SAN FRANCISCO – Internet pioneer Yahoo, under pressure from unhappy shareholders and desperate to avoid a huge investment-related tax bill, will break itself apart – just not in the way it had previously planned.

The company will now aim to spin off its struggling Internet business – essentially, everything associated with the Yahoo brand name – into a new company. Yahoo itself would then become little more than a holding company for its $32 billion stake in Chinese e-commerce giant Alibaba.

For most of the past year, Yahoo had planned instead to spin off the Alibaba stake into a separate holding company called Aabaco. That corporate maneuver was designed to sidestep more than $10 billion in taxes Yahoo might otherwise owe. But the IRS jeopardized that plan by refusing to guarantee a tax exemption.

The about-face could mean big changes for hundreds of millions of users who rely on Yahoo websites, services like email and other mobile applications. CEO Marissa Mayer plans to outline a cost-cutting reorganization late next month; many analysts speculate that Yahoo may simply sell off that business if the latest overhaul doesn’t bear fruit quickly

The uncertainty and reshuffling threaten more distractions at a time when Yahoo is already struggling in digital advertising against rivals such as Google and Facebook. It also may raise more doubts about whether Mayer will be able to turn around Yahoo, even though company Chairman Maynard Webb said Wednesday that the board of directors remains in her corner after three-and-half years on the job.

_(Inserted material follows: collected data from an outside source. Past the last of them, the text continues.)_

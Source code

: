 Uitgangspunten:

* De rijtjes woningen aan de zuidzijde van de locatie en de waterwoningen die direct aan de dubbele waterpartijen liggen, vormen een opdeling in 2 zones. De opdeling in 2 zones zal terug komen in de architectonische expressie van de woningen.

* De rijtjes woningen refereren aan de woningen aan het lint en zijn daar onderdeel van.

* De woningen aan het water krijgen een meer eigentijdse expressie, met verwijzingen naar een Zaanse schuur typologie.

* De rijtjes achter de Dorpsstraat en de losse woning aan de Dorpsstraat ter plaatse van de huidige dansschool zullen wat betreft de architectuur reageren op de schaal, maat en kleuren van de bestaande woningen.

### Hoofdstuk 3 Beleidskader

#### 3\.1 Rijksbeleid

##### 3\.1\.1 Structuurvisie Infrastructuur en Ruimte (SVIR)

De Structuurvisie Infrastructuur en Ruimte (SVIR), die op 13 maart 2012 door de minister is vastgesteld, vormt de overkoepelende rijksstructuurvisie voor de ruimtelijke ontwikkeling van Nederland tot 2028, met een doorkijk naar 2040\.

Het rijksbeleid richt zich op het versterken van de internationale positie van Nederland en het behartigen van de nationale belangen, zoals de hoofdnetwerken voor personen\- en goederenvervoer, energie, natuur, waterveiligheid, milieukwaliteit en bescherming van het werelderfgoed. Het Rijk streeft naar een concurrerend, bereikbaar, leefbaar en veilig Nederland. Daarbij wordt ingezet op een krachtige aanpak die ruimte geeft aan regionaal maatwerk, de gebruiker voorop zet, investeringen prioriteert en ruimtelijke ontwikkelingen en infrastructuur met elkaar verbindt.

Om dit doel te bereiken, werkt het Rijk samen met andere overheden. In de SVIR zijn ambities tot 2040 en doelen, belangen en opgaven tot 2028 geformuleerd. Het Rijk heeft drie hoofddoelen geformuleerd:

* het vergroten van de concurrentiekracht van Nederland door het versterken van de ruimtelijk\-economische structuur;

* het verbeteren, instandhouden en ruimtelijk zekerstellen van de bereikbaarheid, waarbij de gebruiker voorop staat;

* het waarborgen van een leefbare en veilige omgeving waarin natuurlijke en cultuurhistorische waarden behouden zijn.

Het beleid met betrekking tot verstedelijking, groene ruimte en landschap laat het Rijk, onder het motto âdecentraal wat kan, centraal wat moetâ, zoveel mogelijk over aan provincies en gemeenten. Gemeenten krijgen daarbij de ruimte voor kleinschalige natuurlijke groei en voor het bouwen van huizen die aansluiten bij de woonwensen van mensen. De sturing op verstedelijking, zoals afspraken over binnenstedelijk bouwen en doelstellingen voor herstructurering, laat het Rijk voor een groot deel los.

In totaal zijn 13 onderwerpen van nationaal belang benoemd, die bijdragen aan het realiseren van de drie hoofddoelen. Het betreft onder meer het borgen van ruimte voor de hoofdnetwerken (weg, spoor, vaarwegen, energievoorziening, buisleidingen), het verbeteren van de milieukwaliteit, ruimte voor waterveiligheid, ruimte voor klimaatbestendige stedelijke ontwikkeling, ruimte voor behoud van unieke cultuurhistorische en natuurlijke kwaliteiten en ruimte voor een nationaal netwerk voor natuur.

“The bottom line is the saga continues,” Macquarie Securities analyst Ben Schachter wrote in a Wednesday note titled “The Never-Ending Story.”

Yahoo’s new spinoff plan could be even more complicated than the original Aabaco spinoff. It may take more than a year before Yahoo shareholders get stock in a newly formed company that has yet to be named.

“This means they have squandered an entire year and now it’s going to take another year while the core business continues to get weaker,” BGC Financial analyst Colin Gillis said.

With Yahoo hanging in limbo, prospective bidders could emerge for the company’s Internet operations, which Wall Street has been valuing at next to nothing. Analysts believe Yahoo’s websites, mobile applications, ad services and well-known brand eventually could be worth $3 billion to $5 billion. Suitors might include AT&T Inc., Verizon Communications, Comcast Corp., IAC/InterActiveCorp and private equity firms that specialize in buying troubled companies. Webb, though, emphasized there are no plans to sell Yahoo’s Internet business, which he called “tremendously undervalued” in a Wednesday conference call. The best path forward, Webb said, involves “separating the Alibaba assets from our operating businesses and also turning around the performance in our operating business.”